Your answer must be the lines from the first one in the material through the line with "durante o tempo", retyped exactly and with no pictures.

◆ RAW DATA:
==================================================

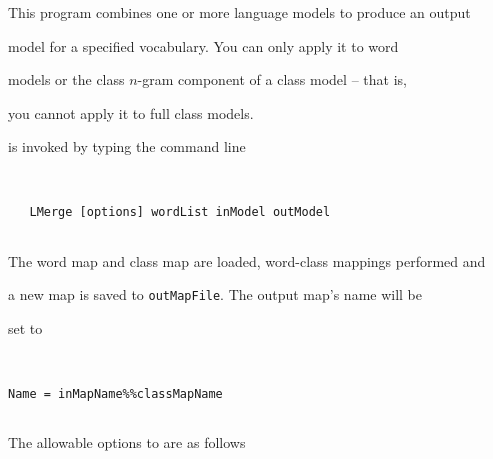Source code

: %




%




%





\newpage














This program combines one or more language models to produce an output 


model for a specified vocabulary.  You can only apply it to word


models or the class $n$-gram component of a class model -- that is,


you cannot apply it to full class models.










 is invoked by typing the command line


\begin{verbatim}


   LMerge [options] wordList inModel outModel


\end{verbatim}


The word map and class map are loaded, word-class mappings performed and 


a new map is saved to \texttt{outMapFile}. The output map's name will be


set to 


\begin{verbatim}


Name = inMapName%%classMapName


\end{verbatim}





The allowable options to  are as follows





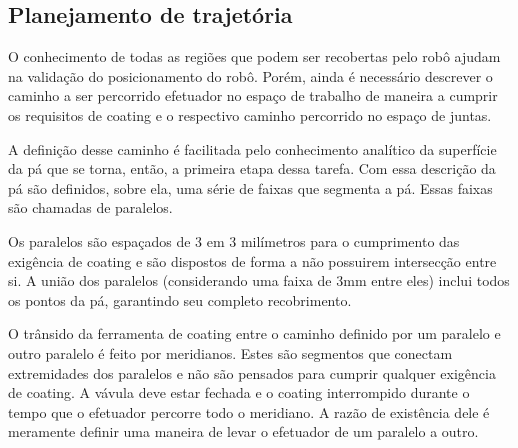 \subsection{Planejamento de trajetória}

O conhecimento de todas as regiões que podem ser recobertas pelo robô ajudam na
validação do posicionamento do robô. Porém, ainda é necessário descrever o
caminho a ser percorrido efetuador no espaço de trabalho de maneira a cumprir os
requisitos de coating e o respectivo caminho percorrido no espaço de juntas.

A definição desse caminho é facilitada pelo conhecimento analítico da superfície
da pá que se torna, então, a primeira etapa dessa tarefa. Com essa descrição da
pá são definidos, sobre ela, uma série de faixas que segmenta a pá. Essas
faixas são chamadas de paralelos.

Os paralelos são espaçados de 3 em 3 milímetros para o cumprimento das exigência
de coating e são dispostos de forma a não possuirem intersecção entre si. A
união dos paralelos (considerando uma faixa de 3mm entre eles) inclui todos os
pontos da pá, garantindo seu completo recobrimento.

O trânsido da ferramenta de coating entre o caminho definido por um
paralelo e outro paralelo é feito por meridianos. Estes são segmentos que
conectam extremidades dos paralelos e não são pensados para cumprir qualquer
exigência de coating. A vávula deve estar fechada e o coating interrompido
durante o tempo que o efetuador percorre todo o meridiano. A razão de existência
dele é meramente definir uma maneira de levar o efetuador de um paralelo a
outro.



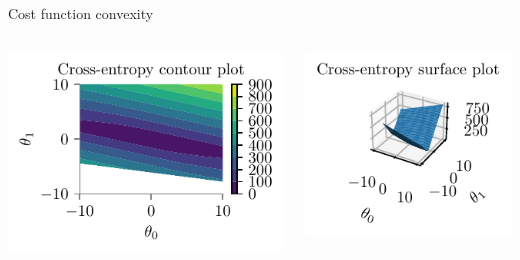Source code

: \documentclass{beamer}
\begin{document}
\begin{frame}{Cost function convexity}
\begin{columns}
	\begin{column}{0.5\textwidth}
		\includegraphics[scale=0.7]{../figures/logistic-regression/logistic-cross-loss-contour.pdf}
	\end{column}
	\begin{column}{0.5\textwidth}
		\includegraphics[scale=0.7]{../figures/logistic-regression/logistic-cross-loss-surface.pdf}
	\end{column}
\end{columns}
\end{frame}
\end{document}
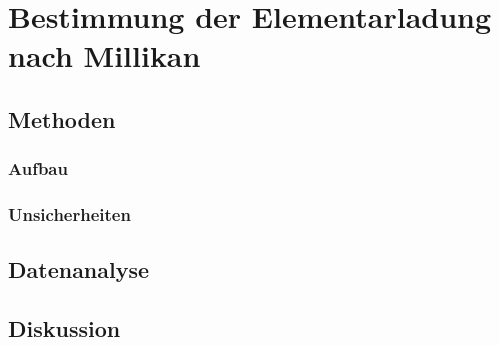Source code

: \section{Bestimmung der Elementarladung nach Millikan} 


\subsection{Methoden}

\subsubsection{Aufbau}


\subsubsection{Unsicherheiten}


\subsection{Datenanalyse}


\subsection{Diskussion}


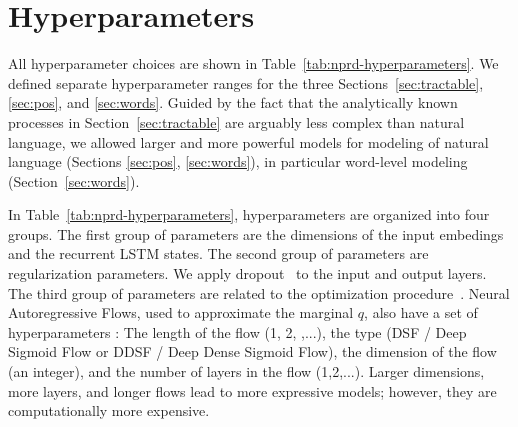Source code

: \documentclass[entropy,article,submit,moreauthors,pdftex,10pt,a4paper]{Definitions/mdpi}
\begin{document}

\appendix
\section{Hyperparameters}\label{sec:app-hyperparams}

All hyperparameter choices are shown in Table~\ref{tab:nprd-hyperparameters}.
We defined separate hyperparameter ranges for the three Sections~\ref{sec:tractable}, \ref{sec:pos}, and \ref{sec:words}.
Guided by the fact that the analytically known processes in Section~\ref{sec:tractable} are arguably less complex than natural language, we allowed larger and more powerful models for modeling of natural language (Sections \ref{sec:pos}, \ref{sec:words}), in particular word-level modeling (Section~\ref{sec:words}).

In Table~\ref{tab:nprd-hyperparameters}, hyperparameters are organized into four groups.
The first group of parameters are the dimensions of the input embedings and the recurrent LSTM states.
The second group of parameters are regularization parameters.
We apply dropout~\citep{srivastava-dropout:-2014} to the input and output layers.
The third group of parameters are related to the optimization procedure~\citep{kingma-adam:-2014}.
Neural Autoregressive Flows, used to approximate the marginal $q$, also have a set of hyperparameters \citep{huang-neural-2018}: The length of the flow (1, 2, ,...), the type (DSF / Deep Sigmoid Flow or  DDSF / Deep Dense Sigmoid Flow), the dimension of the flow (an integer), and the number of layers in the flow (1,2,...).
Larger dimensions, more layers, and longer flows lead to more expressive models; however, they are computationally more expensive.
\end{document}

==================================================

◆ COMPLETED EXERCISE:
Source code

: %




%




%





\newpage














This program combines one or more language models to produce an output 


model for a specified vocabulary.  You can only apply it to word


models or the class $n$-gram component of a class model -- that is,


you cannot apply it to full class models.










 is invoked by typing the command line


\begin{verbatim}


   LMerge [options] wordList inModel outModel


\end{verbatim}


The word map and class map are loaded, word-class mappings performed and 


a new map is saved to \texttt{outMapFile}. The output map's name will be


set to 


\begin{verbatim}


Name = inMapName%%classMapName


\end{verbatim}





The allowable options to  are as follows





 \subsection{Planejamento de trajetória}

O conhecimento de todas as regiões que podem ser recobertas pelo robô ajudam na
validação do posicionamento do robô. Porém, ainda é necessário descrever o
caminho a ser percorrido efetuador no espaço de trabalho de maneira a cumprir os
requisitos de coating e o respectivo caminho percorrido no espaço de juntas.

A definição desse caminho é facilitada pelo conhecimento analítico da superfície
da pá que se torna, então, a primeira etapa dessa tarefa. Com essa descrição da
pá são definidos, sobre ela, uma série de faixas que segmenta a pá. Essas
faixas são chamadas de paralelos.

Os paralelos são espaçados de 3 em 3 milímetros para o cumprimento das exigência
de coating e são dispostos de forma a não possuirem intersecção entre si. A
união dos paralelos (considerando uma faixa de 3mm entre eles) inclui todos os
pontos da pá, garantindo seu completo recobrimento.

O trânsido da ferramenta de coating entre o caminho definido por um
paralelo e outro paralelo é feito por meridianos. Estes são segmentos que
conectam extremidades dos paralelos e não são pensados para cumprir qualquer
exigência de coating. A vávula deve estar fechada e o coating interrompido
durante o tempo que o efetuador percorre todo o meridiano. A razão de existência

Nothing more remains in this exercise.